Why do we even bother with this nonsense:
Almost three years after Citigroup started to teeter, two of the executives who guided the bank into the center of the financial storm offered their regrets on Thursday to a federal committee examining the crisis and came under withering criticism from panel members.
Charles O. Prince III, Citigroup’s former chairman and chief executive, apologized for the billions of dollars of losses that caused the company he helped build to nearly collapse. Instead, the bank required three government rescues and some $45 billion in taxpayer aid.
“I’m sorry the financial crisis has had such a devastating impact for our country,” Mr. Prince told the commission. “I’m sorry about the millions of people, average Americans, who lost their homes. And I’m sorry that our management team, starting with me, like so many others could not see the unprecedented market collapse that lay before us.”
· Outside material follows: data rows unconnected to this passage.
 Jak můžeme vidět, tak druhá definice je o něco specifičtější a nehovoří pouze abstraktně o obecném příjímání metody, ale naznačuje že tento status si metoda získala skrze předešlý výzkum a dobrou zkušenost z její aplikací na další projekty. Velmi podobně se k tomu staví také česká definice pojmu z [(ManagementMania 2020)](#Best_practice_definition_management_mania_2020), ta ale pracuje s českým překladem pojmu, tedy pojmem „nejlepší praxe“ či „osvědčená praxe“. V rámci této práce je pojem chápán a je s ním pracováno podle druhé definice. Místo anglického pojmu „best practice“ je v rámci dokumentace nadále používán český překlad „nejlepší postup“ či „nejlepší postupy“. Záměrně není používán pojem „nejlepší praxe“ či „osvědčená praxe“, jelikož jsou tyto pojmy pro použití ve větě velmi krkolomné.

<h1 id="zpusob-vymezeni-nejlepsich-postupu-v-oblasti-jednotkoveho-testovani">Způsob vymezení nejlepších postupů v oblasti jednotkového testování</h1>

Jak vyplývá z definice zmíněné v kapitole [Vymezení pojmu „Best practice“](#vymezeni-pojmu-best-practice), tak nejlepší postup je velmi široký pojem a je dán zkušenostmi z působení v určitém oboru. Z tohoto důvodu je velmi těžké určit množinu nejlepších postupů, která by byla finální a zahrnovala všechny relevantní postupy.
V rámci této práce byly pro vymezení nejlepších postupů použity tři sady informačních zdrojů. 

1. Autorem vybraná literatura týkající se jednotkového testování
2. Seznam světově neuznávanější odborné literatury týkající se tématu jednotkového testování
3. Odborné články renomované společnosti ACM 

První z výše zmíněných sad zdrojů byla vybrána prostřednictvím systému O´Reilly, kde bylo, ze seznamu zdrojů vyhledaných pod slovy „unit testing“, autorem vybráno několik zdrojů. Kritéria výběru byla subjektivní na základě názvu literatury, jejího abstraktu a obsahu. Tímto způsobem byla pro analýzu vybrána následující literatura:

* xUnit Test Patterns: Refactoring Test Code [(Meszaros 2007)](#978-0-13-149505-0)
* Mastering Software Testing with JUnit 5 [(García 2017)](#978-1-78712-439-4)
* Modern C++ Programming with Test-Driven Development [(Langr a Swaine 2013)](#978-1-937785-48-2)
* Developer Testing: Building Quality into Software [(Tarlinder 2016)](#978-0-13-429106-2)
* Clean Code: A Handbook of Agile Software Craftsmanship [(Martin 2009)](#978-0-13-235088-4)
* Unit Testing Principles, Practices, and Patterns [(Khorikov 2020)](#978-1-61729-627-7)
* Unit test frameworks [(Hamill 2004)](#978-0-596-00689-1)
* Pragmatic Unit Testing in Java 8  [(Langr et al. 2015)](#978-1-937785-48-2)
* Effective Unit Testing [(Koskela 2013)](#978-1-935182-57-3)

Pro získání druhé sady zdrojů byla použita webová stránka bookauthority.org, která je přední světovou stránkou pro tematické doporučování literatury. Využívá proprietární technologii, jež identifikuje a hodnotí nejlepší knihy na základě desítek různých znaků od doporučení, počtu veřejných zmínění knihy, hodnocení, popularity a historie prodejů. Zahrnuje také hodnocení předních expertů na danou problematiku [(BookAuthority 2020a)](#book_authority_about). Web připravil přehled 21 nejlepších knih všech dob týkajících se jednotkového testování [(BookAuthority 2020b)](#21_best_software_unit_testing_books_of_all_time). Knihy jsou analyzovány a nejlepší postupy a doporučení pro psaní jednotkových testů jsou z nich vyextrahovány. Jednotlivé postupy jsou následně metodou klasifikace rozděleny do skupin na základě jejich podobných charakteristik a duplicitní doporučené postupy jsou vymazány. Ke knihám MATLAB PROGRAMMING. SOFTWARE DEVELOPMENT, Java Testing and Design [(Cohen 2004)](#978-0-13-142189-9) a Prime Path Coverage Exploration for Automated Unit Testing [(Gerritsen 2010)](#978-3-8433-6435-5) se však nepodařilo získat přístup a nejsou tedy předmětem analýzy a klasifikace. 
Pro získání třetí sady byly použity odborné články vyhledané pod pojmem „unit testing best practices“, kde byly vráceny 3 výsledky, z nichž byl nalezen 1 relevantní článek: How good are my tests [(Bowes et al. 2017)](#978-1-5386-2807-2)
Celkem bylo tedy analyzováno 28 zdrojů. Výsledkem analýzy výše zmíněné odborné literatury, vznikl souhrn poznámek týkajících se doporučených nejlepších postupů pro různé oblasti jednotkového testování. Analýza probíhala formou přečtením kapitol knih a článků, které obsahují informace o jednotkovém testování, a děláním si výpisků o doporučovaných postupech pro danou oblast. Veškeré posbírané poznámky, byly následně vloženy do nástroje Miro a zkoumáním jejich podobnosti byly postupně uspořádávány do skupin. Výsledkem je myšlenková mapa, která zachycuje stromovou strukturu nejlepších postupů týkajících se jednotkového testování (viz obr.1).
Robert E. Rubin, an influential Citigroup board member and adviser, also showed some contritionbut stopped short of accepting personal responsibility for the bank’s woes.
“We all bear responsibility for not recognizing this, and I deeply regret that,” Mr. Rubin said.
The congresscritters all act pissed off, the banksters act mostly contrite, and then we all agree that “mistakes were made” and “no one could have predicted,” while the same pricks are handing each other buckets of cash behind the scenes to avoid any regulation and the people who did predict this stuff aren’t invited to the hearings.
Congressional oversight hearings are like a show trial where everyone agrees all parties are guilty but no one ever gets executed. WTF is the point?